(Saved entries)
============================================================

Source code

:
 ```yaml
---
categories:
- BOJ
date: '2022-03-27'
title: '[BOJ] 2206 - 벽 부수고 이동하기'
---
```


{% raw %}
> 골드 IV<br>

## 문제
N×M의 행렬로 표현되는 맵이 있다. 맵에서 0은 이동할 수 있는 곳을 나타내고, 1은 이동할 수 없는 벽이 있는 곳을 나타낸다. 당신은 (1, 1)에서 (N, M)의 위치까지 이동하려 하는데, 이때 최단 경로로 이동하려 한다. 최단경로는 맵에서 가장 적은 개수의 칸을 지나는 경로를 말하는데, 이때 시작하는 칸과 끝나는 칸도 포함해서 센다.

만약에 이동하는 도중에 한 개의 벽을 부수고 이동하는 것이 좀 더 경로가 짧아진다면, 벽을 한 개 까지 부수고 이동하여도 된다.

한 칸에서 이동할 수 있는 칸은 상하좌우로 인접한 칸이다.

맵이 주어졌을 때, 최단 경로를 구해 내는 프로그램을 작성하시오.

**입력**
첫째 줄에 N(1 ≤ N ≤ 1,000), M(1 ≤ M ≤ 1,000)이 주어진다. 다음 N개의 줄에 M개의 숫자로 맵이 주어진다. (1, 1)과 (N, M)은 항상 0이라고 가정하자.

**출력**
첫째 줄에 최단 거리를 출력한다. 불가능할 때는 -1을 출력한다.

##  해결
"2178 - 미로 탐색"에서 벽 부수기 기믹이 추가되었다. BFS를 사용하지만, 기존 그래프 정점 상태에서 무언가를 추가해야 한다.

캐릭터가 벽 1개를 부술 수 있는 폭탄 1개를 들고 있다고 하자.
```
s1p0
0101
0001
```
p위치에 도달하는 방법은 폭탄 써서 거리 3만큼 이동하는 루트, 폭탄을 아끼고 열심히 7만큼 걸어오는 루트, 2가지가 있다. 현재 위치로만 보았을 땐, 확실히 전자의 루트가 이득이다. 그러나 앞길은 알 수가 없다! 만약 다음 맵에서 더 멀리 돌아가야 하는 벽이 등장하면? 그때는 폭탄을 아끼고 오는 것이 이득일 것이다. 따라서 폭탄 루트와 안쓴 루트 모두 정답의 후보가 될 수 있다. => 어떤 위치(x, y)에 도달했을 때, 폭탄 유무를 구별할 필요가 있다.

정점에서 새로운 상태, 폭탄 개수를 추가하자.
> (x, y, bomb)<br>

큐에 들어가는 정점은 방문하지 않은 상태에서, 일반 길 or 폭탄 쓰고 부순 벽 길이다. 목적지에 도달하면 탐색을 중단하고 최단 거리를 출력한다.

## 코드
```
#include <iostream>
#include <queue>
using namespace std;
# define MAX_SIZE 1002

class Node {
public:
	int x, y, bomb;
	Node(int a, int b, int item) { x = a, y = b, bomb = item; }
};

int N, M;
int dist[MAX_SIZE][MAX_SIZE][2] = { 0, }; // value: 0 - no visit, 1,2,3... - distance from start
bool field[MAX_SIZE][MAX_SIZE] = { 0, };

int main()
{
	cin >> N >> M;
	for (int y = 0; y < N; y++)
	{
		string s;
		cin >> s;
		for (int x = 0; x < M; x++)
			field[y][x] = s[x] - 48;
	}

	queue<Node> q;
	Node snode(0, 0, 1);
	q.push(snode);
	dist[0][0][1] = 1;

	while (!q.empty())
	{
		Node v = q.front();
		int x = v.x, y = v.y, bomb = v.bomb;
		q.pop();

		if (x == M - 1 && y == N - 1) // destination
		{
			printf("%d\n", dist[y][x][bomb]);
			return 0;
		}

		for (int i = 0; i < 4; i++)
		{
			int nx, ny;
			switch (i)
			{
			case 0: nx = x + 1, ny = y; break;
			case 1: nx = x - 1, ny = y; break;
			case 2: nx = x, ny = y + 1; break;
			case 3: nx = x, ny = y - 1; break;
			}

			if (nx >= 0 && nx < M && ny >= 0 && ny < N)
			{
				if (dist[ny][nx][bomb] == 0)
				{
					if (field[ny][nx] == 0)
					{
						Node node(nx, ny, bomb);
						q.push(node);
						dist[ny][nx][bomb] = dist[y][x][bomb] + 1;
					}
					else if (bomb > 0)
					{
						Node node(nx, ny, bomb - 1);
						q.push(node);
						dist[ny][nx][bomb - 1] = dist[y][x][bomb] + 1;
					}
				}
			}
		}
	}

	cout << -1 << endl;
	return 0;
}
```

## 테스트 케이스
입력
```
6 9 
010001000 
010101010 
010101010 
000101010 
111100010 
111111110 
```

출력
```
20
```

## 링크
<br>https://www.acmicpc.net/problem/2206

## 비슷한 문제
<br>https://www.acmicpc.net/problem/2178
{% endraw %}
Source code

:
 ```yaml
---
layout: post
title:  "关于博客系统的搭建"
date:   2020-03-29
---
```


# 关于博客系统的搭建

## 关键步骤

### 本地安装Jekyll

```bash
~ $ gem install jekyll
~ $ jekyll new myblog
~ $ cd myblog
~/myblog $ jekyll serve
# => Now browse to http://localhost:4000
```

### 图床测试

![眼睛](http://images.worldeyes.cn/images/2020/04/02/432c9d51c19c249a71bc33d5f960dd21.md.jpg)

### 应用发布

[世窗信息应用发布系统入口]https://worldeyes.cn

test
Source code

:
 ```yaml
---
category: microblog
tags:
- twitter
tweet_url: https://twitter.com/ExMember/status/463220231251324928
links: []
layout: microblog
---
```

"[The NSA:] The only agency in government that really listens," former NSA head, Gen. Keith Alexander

============================================================

(WORK TASK): Among the records above, find each line holding "myblog" and list it.

(WRITTEN SOLUTION):
~ $ jekyll new myblog
~ $ cd myblog
~/myblog $ jekyll serve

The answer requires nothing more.